— WHAT IS NEEDED —
Where the lines below hold images, skip those and copy every word exactly.

(Beginning of DATA PROVIDED)

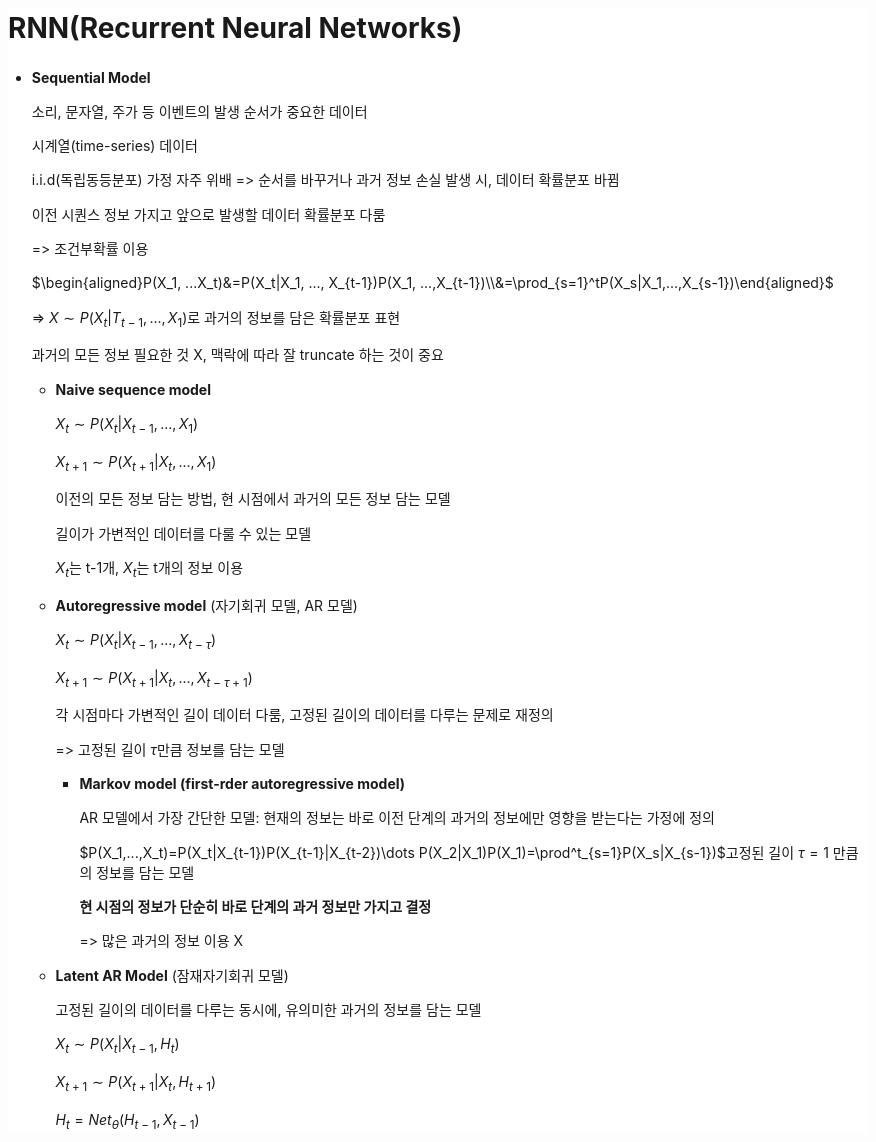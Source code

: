 # RNN(Recurrent Neural Networks)

- **Sequential Model**

  소리, 문자열, 주가 등 이벤트의 발생 순서가 중요한 데이터

  시계열(time-series) 데이터

  i.i.d(독립동등분포) 가정 자주 위배 => 순서를 바꾸거나 과거 정보 손실 발생 시, 데이터 확률분포 바뀜

  이전 시퀀스 정보 가지고 앞으로 발생할 데이터 확률분포 다룸

  => 조건부확률 이용

  $\begin{aligned}P(X_1, ...X_t)&=P(X_t|X_1, ..., X_{t-1})P(X_1, ...,X_{t-1})\\&=\prod_{s=1}^tP(X_s|X_1,...,X_{s-1})\end{aligned}$​​

  => $X\sim P(X_t|T_{t-1},...,X_1)$​​로 과거의 정보를 담은 확률분포 표현

  과거의 모든 정보 필요한 것 X, 맥락에 따라 잘 truncate 하는 것이 중요

  - **Naive sequence model**

    $X_t\sim P(X_t|X_{t-1},...,X_1)$

    $X_{t+1} \sim P(X_{t+1}|X_t,...,X_1)$​

    이전의 모든 정보 담는 방법, 현 시점에서 과거의 모든 정보 담는 모델

    길이가 가변적인 데이터를 다룰 수 있는 모델

    $X_t$는 t-1개, $X_t$​는 t개의 정보 이용

  - **Autoregressive model** (자기회귀 모델, AR 모델)

    $X_t\sim P(X_t|X_{t-1},...,X_{t-\tau})$​​

    $X_{t+1} \sim P(X_{t+1}|X_t,...,X_{t-\tau+1})$​

    각 시점마다 가변적인 길이 데이터 다룸, 고정된 길이의 데이터를 다루는 문제로 재정의

    => 고정된 길이 $\tau$​​​만큼 정보를 담는 모델

    - **Markov model (first-rder autoregressive model)**

      AR 모델에서 가장 간단한 모델: 현재의 정보는 바로 이전 단계의 과거의 정보에만 영향을 받는다는 가정에 정의

      $P(X_1,...,X_t)=P(X_t|X_{t-1})P(X_{t-1}|X_{t-2})\dots P(X_2|X_1)P(X_1)=\prod^t_{s=1}P(X_s|X_{s-1})$​​고정된 길이 $\tau=1$ 만큼의 정보를 담는 모델

      **현 시점의 정보가 단순히 바로 단계의 과거 정보만 가지고 결정**

      => 많은 과거의 정보 이용 X

  - **Latent AR Model** (잠재자기회귀 모델)

    고정된 길이의 데이터를 다루는 동시에, 유의미한 과거의 정보를 담는 모델

    $X_t\sim P(X_t|X_{t-1},H_t)$

    $X_{t+1}\sim P(X_{t+1}|X_t,H_{t+1})$

    $H_t=Net_\theta(H_{t-1},X_{t-1})$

(End of DATA PROVIDED)

— WRITTEN RESPONSE —
Source code

: # RNN(Recurrent Neural Networks)

- **Sequential Model**

  소리, 문자열, 주가 등 이벤트의 발생 순서가 중요한 데이터

  시계열(time-series) 데이터

  i.i.d(독립동등분포) 가정 자주 위배 => 순서를 바꾸거나 과거 정보 손실 발생 시, 데이터 확률분포 바뀜

  이전 시퀀스 정보 가지고 앞으로 발생할 데이터 확률분포 다룸

  => 조건부확률 이용

  $\begin{aligned}P(X_1, ...X_t)&=P(X_t|X_1, ..., X_{t-1})P(X_1, ...,X_{t-1})\\&=\prod_{s=1}^tP(X_s|X_1,...,X_{s-1})\end{aligned}$​​

  => $X\sim P(X_t|T_{t-1},...,X_1)$​​로 과거의 정보를 담은 확률분포 표현

  과거의 모든 정보 필요한 것 X, 맥락에 따라 잘 truncate 하는 것이 중요

  - **Naive sequence model**

    $X_t\sim P(X_t|X_{t-1},...,X_1)$

    $X_{t+1} \sim P(X_{t+1}|X_t,...,X_1)$​

    이전의 모든 정보 담는 방법, 현 시점에서 과거의 모든 정보 담는 모델

    길이가 가변적인 데이터를 다룰 수 있는 모델

    $X_t$는 t-1개, $X_t$​는 t개의 정보 이용

  - **Autoregressive model** (자기회귀 모델, AR 모델)

    $X_t\sim P(X_t|X_{t-1},...,X_{t-\tau})$​​

    $X_{t+1} \sim P(X_{t+1}|X_t,...,X_{t-\tau+1})$​

    각 시점마다 가변적인 길이 데이터 다룸, 고정된 길이의 데이터를 다루는 문제로 재정의

    => 고정된 길이 $\tau$​​​만큼 정보를 담는 모델

    - **Markov model (first-rder autoregressive model)**

      AR 모델에서 가장 간단한 모델: 현재의 정보는 바로 이전 단계의 과거의 정보에만 영향을 받는다는 가정에 정의

      $P(X_1,...,X_t)=P(X_t|X_{t-1})P(X_{t-1}|X_{t-2})\dots P(X_2|X_1)P(X_1)=\prod^t_{s=1}P(X_s|X_{s-1})$​​고정된 길이 $\tau=1$ 만큼의 정보를 담는 모델

      **현 시점의 정보가 단순히 바로 단계의 과거 정보만 가지고 결정**

      => 많은 과거의 정보 이용 X

  - **Latent AR Model** (잠재자기회귀 모델)

    고정된 길이의 데이터를 다루는 동시에, 유의미한 과거의 정보를 담는 모델

    $X_t\sim P(X_t|X_{t-1},H_t)$

    $X_{t+1}\sim P(X_{t+1}|X_t,H_{t+1})$

    $H_t=Net_\theta(H_{t-1},X_{t-1})$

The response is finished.